Re: F13 - installation problem (Anaconda + Display)



On Thu, Jun 24, 2010 at 8:07 AM, Federico Marziali
<federico.marziali@xxxxxxxxx> wrote:
I'm trying to install Fedora 13 on a Sony Vaio VPCF11C5E (F-series)
and I'm incurring in the following 2 problems

1. If I try to customize the partitioning layout, I get a python error
and the suggestion to file a bug. I just applied for an account to
bugzilla.redhat.com and I might try to reproduce the bug once I have
access to bugzilla. In the meanwhile, since I'm installing on a SSD,
I'm curious to know if somebody else had the same problem with this
type of hard drives.
Not sure what's going on here, but then again I wanted a striped LVM
partition (4GB SSD, 4GB SD) so I used System Rescue CD booted on a USB
flash drive to setup my partitions. I only let Anaconda format them.

Oh well, I still haven't got access to bugzilla, so I'll worry to file
a bug when I eventually get the username and password (BTW, is that
normal that it takes "so long" - i.e. more than 24 hours - for an
account?)

No, that's not normal, you might need to try again.

2. More serious: the screen resolution used is wrong and as a result I
can see only a portion of the screen content, which creates
difficulties both at installation time, when one wants to click on the
"forward" button :), and during "normal" usafe.
After installation I tried to install the nvidia drivers from RPM
fusion, resulting in a not anymore functioning system (the boot
process gets till when the fedora logo gets "filled up" and than hangs
there forever)
The graphic card is a Nvidia geforce 330M.
Specifying the parameter "resolution=1920x1080" at boot time didn't help.
Any ideas how to proceed?
Try adding "rdblacklist=nouveau" to your grub kernel parameters in
"/boot/grub/menu.lst". This usually happens after a fresh install
because the initial ram disk still has the nouveau driver in it and
once it's loaded the nvidia driver can't load. If the proper module
blacklist was added by the package, which it should have been, this
will be taken care of for you at the next kernel update but it doesn't
hurt to leave the kernel parameter there.
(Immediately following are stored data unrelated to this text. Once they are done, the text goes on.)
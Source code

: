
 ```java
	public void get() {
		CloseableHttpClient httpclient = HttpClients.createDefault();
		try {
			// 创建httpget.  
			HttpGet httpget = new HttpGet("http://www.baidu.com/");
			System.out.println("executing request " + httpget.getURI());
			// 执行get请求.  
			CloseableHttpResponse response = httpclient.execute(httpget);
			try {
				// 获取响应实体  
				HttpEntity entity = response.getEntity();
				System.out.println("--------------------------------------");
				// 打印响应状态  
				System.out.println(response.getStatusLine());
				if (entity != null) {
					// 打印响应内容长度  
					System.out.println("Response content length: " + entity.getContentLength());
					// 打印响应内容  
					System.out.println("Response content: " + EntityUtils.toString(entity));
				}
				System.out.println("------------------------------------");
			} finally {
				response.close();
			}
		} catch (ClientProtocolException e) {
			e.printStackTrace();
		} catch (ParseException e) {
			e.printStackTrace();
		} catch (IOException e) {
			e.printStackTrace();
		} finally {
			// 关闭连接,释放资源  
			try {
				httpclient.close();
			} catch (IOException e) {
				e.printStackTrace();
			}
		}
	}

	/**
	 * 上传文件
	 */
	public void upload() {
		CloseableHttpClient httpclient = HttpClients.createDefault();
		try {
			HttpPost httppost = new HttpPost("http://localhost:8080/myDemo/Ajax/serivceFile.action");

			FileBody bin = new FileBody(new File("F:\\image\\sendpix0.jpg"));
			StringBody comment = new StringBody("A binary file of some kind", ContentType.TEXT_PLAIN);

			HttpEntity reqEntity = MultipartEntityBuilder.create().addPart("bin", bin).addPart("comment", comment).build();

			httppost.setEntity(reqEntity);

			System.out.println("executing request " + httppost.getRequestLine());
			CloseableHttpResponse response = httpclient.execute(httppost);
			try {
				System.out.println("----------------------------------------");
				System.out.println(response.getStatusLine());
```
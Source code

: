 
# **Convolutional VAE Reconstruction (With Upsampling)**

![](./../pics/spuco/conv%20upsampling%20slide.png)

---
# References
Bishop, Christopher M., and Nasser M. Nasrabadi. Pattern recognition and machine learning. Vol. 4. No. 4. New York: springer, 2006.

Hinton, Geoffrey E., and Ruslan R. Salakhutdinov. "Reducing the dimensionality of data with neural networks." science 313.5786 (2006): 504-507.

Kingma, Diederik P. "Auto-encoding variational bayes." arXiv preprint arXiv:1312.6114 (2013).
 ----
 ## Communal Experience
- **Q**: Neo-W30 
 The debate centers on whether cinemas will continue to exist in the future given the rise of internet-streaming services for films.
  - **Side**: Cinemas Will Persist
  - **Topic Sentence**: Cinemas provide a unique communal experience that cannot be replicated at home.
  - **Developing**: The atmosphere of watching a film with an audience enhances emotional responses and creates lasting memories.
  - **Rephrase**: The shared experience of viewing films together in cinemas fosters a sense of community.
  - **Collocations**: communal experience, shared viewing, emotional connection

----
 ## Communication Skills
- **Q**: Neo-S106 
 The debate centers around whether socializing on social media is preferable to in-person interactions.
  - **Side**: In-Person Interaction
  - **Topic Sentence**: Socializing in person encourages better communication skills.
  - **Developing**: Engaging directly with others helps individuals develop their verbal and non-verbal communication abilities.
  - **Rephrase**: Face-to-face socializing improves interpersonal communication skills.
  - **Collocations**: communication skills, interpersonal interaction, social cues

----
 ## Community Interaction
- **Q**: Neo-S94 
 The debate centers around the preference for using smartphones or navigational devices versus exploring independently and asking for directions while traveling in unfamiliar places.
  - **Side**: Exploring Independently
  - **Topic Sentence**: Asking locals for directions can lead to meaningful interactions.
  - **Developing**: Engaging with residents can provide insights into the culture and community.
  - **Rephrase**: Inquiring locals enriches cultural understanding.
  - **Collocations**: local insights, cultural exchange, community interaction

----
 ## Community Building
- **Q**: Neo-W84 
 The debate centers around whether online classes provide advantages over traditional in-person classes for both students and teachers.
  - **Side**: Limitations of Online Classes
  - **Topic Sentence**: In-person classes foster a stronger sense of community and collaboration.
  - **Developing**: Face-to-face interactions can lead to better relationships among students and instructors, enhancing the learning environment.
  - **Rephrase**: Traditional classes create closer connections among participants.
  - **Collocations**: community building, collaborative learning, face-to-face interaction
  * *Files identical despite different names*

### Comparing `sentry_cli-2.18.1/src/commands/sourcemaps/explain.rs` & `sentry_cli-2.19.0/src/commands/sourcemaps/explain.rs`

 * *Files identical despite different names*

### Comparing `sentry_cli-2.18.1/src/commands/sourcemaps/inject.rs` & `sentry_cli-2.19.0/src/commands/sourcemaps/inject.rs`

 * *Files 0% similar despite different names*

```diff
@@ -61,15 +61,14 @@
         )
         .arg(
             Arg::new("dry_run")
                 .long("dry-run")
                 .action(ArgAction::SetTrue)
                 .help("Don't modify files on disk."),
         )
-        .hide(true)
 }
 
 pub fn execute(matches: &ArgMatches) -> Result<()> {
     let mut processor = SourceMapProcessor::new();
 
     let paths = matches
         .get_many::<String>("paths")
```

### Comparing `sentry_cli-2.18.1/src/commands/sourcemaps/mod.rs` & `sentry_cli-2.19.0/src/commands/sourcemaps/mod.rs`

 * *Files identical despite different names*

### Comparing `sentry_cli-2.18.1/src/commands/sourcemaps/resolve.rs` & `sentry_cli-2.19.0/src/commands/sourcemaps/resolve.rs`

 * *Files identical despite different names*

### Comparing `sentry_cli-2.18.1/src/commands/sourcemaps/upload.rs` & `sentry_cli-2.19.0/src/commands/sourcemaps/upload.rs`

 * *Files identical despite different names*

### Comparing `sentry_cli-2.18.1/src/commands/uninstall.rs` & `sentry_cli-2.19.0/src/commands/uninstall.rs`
If you saw the graphical bootup (called Plymouth) and did not add a
vga= then the rdblacklist= parameter did not take. If it does and you
don't specify vga= then you should see the text mode bootup version of
Plymouth, so I would assume the nouveau driver is still loading. You
definitely need to fix this problem first.

Perhaps you can post your /boot/grub/grub.conf to the list? (this is
the same as menu.lst, in fact, menu.lst is a symbolic link to
grub.conf)

Richard, thanks for your hint, but unfortunately this didn't fix the problem.
I now have a black screen after the "filled-up logo".
Is there a way to boot  and loading a "compatibility" display driver?
So that I can remove the nvidia packages...

I just came across a IA 64 specific readme on the nvidia website:
ftp://download.nvidia.com/XFree86/Linux-ia64/1.0-5336/README.IA64
I assume that the RPMFusion package redistributes this proprietary
driver but....Is that a typo or does the above readme really state
that the 64 bit drivers do not work with kernel 2.6???!!

I think you're confusing IA 64 with x86_64. Your system is x86 based.
I use the rpmfusion packaged driver on 3 x86_64 installs of Fedora 12
& 13.

Also, once you do that it will revert to a text mode boot up, if you
want the graphical bootup add a "vga=..." kernel parameter as well.
The best way to figure out what resolution is to manually add
"vga=ask" the first time and pick one of the available resolutions,
such as 317 or whatever it is. Once you find one you like (this will
also affect virtual terminals), add it to your grub kernel options but
put "0x" in front of your choice, i.e.: "vga=0x317"
Actually this didn't fix the problem when X gets started... it still
leaves a portion of the screen chopped out...

I would leave the vga parameter out until you get the nouveau driver
to stop loading.

I'm starting to wonder if these problems coudl have an easy happy
ending by just installing the 32-bit version of fedora. :)

It may be worth a try, but I don't think your problems are 32 vs. 64
bit problems. I did a quick search online and found some bug reports
for your specific model on Ubuntu for graphical issues[1].